Dataset records Start Marker

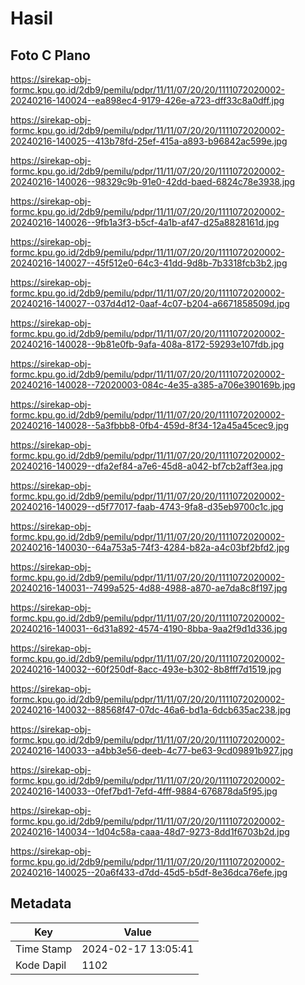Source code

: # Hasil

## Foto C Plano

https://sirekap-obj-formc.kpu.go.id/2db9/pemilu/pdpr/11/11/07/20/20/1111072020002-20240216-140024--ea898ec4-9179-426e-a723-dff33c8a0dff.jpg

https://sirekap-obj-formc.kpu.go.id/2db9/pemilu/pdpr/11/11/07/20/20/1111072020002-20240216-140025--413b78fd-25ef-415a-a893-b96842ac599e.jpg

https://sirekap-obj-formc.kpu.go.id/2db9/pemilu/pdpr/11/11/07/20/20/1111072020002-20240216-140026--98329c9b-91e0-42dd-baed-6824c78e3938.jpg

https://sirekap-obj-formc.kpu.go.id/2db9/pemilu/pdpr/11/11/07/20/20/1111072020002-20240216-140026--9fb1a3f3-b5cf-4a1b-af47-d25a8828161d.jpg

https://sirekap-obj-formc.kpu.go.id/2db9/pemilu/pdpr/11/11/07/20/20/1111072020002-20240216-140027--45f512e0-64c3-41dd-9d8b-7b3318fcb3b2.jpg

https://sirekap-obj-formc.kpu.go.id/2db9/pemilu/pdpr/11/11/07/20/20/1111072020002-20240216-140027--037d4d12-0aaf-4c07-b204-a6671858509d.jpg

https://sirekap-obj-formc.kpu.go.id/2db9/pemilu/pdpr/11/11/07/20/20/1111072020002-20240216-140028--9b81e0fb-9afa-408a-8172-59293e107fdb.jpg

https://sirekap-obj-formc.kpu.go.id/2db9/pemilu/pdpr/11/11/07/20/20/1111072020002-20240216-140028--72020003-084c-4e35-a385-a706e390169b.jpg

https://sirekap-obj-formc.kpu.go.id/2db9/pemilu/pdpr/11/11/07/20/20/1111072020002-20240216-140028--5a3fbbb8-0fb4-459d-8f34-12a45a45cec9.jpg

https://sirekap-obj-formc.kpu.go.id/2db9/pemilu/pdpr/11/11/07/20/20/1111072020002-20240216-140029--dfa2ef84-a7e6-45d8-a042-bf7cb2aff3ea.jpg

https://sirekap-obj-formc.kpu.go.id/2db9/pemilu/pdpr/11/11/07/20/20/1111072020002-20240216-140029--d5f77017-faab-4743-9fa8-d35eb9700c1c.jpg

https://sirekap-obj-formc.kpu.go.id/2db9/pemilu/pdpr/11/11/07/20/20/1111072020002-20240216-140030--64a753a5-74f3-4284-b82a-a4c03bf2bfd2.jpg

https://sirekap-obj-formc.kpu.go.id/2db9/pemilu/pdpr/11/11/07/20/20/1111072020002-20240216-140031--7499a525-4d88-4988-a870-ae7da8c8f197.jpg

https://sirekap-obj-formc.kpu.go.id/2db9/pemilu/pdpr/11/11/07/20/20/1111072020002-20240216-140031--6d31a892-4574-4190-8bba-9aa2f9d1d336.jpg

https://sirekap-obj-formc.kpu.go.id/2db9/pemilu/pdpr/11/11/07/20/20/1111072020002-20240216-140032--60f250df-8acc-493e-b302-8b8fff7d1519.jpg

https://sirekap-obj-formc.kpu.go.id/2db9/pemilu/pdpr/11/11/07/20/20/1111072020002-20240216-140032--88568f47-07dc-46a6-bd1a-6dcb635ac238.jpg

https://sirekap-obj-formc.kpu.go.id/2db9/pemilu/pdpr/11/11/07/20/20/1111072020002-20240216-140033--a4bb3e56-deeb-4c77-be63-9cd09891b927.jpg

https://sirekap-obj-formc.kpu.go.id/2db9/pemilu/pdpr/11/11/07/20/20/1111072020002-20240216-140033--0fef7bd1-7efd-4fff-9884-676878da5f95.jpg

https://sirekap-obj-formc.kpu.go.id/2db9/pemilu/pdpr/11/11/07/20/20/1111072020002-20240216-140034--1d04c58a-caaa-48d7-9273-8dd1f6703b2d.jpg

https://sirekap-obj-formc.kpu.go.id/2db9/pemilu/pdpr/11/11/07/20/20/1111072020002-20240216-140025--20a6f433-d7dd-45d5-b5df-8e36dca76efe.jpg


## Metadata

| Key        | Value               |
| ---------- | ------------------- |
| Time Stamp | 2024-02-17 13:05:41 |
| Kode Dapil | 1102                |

Dataset records End Marker

Task statement — Output every entry verbatim but skip the pictures.

Result below —
Source code

: # Hasil

## Foto C Plano

https://sirekap-obj-formc.kpu.go.id/2db9/pemilu/pdpr/11/11/07/20/20/1111072020002-20240216-140024--ea898ec4-9179-426e-a723-dff33c8a0dff.jpg

https://sirekap-obj-formc.kpu.go.id/2db9/pemilu/pdpr/11/11/07/20/20/1111072020002-20240216-140025--413b78fd-25ef-415a-a893-b96842ac599e.jpg

https://sirekap-obj-formc.kpu.go.id/2db9/pemilu/pdpr/11/11/07/20/20/1111072020002-20240216-140026--98329c9b-91e0-42dd-baed-6824c78e3938.jpg

https://sirekap-obj-formc.kpu.go.id/2db9/pemilu/pdpr/11/11/07/20/20/1111072020002-20240216-140026--9fb1a3f3-b5cf-4a1b-af47-d25a8828161d.jpg

https://sirekap-obj-formc.kpu.go.id/2db9/pemilu/pdpr/11/11/07/20/20/1111072020002-20240216-140027--45f512e0-64c3-41dd-9d8b-7b3318fcb3b2.jpg

https://sirekap-obj-formc.kpu.go.id/2db9/pemilu/pdpr/11/11/07/20/20/1111072020002-20240216-140027--037d4d12-0aaf-4c07-b204-a6671858509d.jpg

https://sirekap-obj-formc.kpu.go.id/2db9/pemilu/pdpr/11/11/07/20/20/1111072020002-20240216-140028--9b81e0fb-9afa-408a-8172-59293e107fdb.jpg

https://sirekap-obj-formc.kpu.go.id/2db9/pemilu/pdpr/11/11/07/20/20/1111072020002-20240216-140028--72020003-084c-4e35-a385-a706e390169b.jpg

https://sirekap-obj-formc.kpu.go.id/2db9/pemilu/pdpr/11/11/07/20/20/1111072020002-20240216-140028--5a3fbbb8-0fb4-459d-8f34-12a45a45cec9.jpg

https://sirekap-obj-formc.kpu.go.id/2db9/pemilu/pdpr/11/11/07/20/20/1111072020002-20240216-140029--dfa2ef84-a7e6-45d8-a042-bf7cb2aff3ea.jpg

https://sirekap-obj-formc.kpu.go.id/2db9/pemilu/pdpr/11/11/07/20/20/1111072020002-20240216-140029--d5f77017-faab-4743-9fa8-d35eb9700c1c.jpg

https://sirekap-obj-formc.kpu.go.id/2db9/pemilu/pdpr/11/11/07/20/20/1111072020002-20240216-140030--64a753a5-74f3-4284-b82a-a4c03bf2bfd2.jpg

https://sirekap-obj-formc.kpu.go.id/2db9/pemilu/pdpr/11/11/07/20/20/1111072020002-20240216-140031--7499a525-4d88-4988-a870-ae7da8c8f197.jpg

https://sirekap-obj-formc.kpu.go.id/2db9/pemilu/pdpr/11/11/07/20/20/1111072020002-20240216-140031--6d31a892-4574-4190-8bba-9aa2f9d1d336.jpg

https://sirekap-obj-formc.kpu.go.id/2db9/pemilu/pdpr/11/11/07/20/20/1111072020002-20240216-140032--60f250df-8acc-493e-b302-8b8fff7d1519.jpg

https://sirekap-obj-formc.kpu.go.id/2db9/pemilu/pdpr/11/11/07/20/20/1111072020002-20240216-140032--88568f47-07dc-46a6-bd1a-6dcb635ac238.jpg

https://sirekap-obj-formc.kpu.go.id/2db9/pemilu/pdpr/11/11/07/20/20/1111072020002-20240216-140033--a4bb3e56-deeb-4c77-be63-9cd09891b927.jpg

https://sirekap-obj-formc.kpu.go.id/2db9/pemilu/pdpr/11/11/07/20/20/1111072020002-20240216-140033--0fef7bd1-7efd-4fff-9884-676878da5f95.jpg

https://sirekap-obj-formc.kpu.go.id/2db9/pemilu/pdpr/11/11/07/20/20/1111072020002-20240216-140034--1d04c58a-caaa-48d7-9273-8dd1f6703b2d.jpg

https://sirekap-obj-formc.kpu.go.id/2db9/pemilu/pdpr/11/11/07/20/20/1111072020002-20240216-140025--20a6f433-d7dd-45d5-b5df-8e36dca76efe.jpg


## Metadata

| Key        | Value               |
| ---------- | ------------------- |
| Time Stamp | 2024-02-17 13:05:41 |
| Kode Dapil | 1102                |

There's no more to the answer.